• [Exercise goal]: All records below are to be duplicated exactly, with every picture excluded.

[Data records]
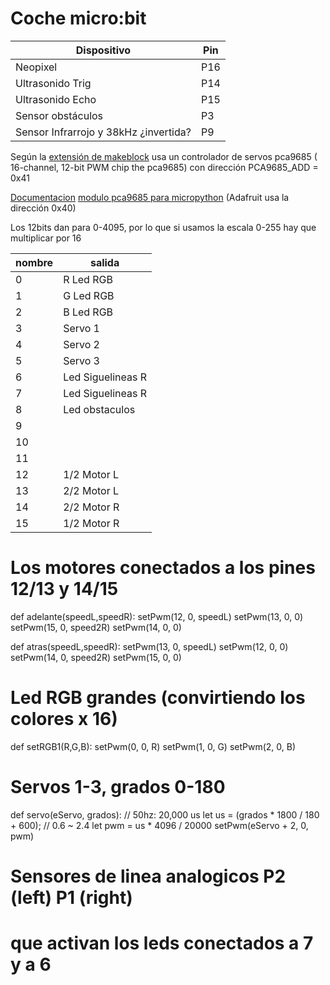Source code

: # Coche micro:bit

|Dispositivo|Pin
|---|---
|Neopixel| P16
|Ultrasonido Trig|P14
|Ultrasonido Echo|P15
|Sensor obstáculos| P3
|Sensor Infrarrojo y 38kHz ¿invertida? | P9

Según la [extensión de makeblock](https://github.com/javacasm/yahboom_mbit_en) usa un controlador de servos pca9685
( 16-channel, 12-bit PWM chip the pca9685)
con dirección  PCA9685_ADD = 0x41

[Documentacion](https://micropython-pca9685.readthedocs.io/en/latest/)
[modulo pca9685 para micropython](https://github.com/adafruit/micropython-adafruit-pca9685) (Adafruit usa la dirección 0x40)

Los 12bits dan para 0-4095, por lo que si usamos la escala 0-255 hay que multiplicar por 16

|nombre|salida
|---|---
|0| R Led RGB
|1| G Led RGB
|2| B Led RGB
|3| Servo 1
|4| Servo 2
|5| Servo 3
|6| Led Siguelineas R
|7| Led Siguelineas R
|8| Led obstaculos
|9|
|10|
|11|
|12|1/2 Motor L
|13|2/2 Motor L
|14|2/2 Motor R
|15|1/2 Motor R

# Los motores conectados a los pines 12/13 y 14/15

def adelante(speedL,speedR):
    setPwm(12, 0, speedL)
    setPwm(13, 0, 0)
    setPwm(15, 0, speed2R)
    setPwm(14, 0, 0)
    
    
def atras(speedL,speedR):
    setPwm(13, 0, speedL)
    setPwm(12, 0, 0)
    setPwm(14, 0, speed2R)
    setPwm(15, 0, 0)


# Led RGB grandes (convirtiendo los colores x 16)

def setRGB1(R,G,B):
    setPwm(0, 0, R)
    setPwm(1, 0, G)
    setPwm(2, 0, B) 

# Servos 1-3, grados 0-180

def servo(eServo, grados):
    // 50hz: 20,000 us
    let us = (grados * 1800 / 180 + 600); // 0.6 ~ 2.4
    let pwm = us * 4096 / 20000
    setPwm(eServo + 2, 0, pwm)
    
# Sensores de linea analogicos P2 (left) P1 (right)
# que activan los leds conectados a 7 y a 6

• [Answer box]:
Source code

: # Coche micro:bit

|Dispositivo|Pin
|---|---
|Neopixel| P16
|Ultrasonido Trig|P14
|Ultrasonido Echo|P15
|Sensor obstáculos| P3
|Sensor Infrarrojo y 38kHz ¿invertida? | P9

Según la [extensión de makeblock](https://github.com/javacasm/yahboom_mbit_en) usa un controlador de servos pca9685
( 16-channel, 12-bit PWM chip the pca9685)
con dirección  PCA9685_ADD = 0x41

[Documentacion](https://micropython-pca9685.readthedocs.io/en/latest/)
[modulo pca9685 para micropython](https://github.com/adafruit/micropython-adafruit-pca9685) (Adafruit usa la dirección 0x40)

Los 12bits dan para 0-4095, por lo que si usamos la escala 0-255 hay que multiplicar por 16

|nombre|salida
|---|---
|0| R Led RGB
|1| G Led RGB
|2| B Led RGB
|3| Servo 1
|4| Servo 2
|5| Servo 3
|6| Led Siguelineas R
|7| Led Siguelineas R
|8| Led obstaculos
|9|
|10|
|11|
|12|1/2 Motor L
|13|2/2 Motor L
|14|2/2 Motor R
|15|1/2 Motor R

# Los motores conectados a los pines 12/13 y 14/15

def adelante(speedL,speedR):
    setPwm(12, 0, speedL)
    setPwm(13, 0, 0)
    setPwm(15, 0, speed2R)
    setPwm(14, 0, 0)
    
    
def atras(speedL,speedR):
    setPwm(13, 0, speedL)
    setPwm(12, 0, 0)
    setPwm(14, 0, speed2R)
    setPwm(15, 0, 0)


# Led RGB grandes (convirtiendo los colores x 16)

def setRGB1(R,G,B):
    setPwm(0, 0, R)
    setPwm(1, 0, G)
    setPwm(2, 0, B) 

# Servos 1-3, grados 0-180

def servo(eServo, grados):
    // 50hz: 20,000 us
    let us = (grados * 1800 / 180 + 600); // 0.6 ~ 2.4
    let pwm = us * 4096 / 20000
    setPwm(eServo + 2, 0, pwm)
    
# Sensores de linea analogicos P2 (left) P1 (right)
# que activan los leds conectados a 7 y a 6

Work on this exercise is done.